[WHAT YOU ARE ASKED TO DO]
Lines where the string "that" appears are to be copied from the entries below.

[Plain-text document sources]
- - - -

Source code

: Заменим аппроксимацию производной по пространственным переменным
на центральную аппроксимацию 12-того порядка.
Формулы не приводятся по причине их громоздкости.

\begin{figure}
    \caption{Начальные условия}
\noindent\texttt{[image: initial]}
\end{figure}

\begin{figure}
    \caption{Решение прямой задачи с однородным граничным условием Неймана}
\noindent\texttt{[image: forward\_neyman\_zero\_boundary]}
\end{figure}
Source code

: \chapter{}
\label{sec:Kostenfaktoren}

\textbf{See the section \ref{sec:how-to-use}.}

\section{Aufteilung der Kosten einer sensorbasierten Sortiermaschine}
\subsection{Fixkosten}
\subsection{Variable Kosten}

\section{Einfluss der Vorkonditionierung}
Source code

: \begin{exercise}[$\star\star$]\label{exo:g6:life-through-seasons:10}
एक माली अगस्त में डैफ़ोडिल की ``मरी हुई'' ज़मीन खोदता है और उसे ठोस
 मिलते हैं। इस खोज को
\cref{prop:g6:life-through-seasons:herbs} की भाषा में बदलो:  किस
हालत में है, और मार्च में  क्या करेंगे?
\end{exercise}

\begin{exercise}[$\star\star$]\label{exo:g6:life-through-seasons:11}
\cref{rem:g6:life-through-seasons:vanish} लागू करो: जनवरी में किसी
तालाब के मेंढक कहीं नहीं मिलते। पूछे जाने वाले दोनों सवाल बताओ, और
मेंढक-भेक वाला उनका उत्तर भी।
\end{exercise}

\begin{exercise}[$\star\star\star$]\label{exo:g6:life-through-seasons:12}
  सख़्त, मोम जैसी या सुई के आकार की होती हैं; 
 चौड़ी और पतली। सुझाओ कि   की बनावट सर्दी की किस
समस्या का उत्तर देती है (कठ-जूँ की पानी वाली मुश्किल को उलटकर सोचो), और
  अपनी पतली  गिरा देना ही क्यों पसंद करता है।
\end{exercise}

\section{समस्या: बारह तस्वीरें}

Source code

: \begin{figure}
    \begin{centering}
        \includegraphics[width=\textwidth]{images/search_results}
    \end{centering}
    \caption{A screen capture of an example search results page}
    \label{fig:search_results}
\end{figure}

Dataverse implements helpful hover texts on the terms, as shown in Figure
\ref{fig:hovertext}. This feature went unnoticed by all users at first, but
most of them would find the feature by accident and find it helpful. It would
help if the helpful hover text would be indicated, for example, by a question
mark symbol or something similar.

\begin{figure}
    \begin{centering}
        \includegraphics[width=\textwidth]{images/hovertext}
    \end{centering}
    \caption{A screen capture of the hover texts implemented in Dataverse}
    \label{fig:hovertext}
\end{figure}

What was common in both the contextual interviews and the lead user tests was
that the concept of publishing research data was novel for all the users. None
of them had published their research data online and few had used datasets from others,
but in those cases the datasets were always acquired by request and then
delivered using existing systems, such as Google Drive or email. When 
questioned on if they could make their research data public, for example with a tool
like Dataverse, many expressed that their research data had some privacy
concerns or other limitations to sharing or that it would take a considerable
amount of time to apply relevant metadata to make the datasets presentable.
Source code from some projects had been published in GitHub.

- - - -

[PROBLEM SOLUTION]
that the concept of publishing research data was novel for all the users. None
like Dataverse, many expressed that their research data had some privacy
concerns or other limitations to sharing or that it would take a considerable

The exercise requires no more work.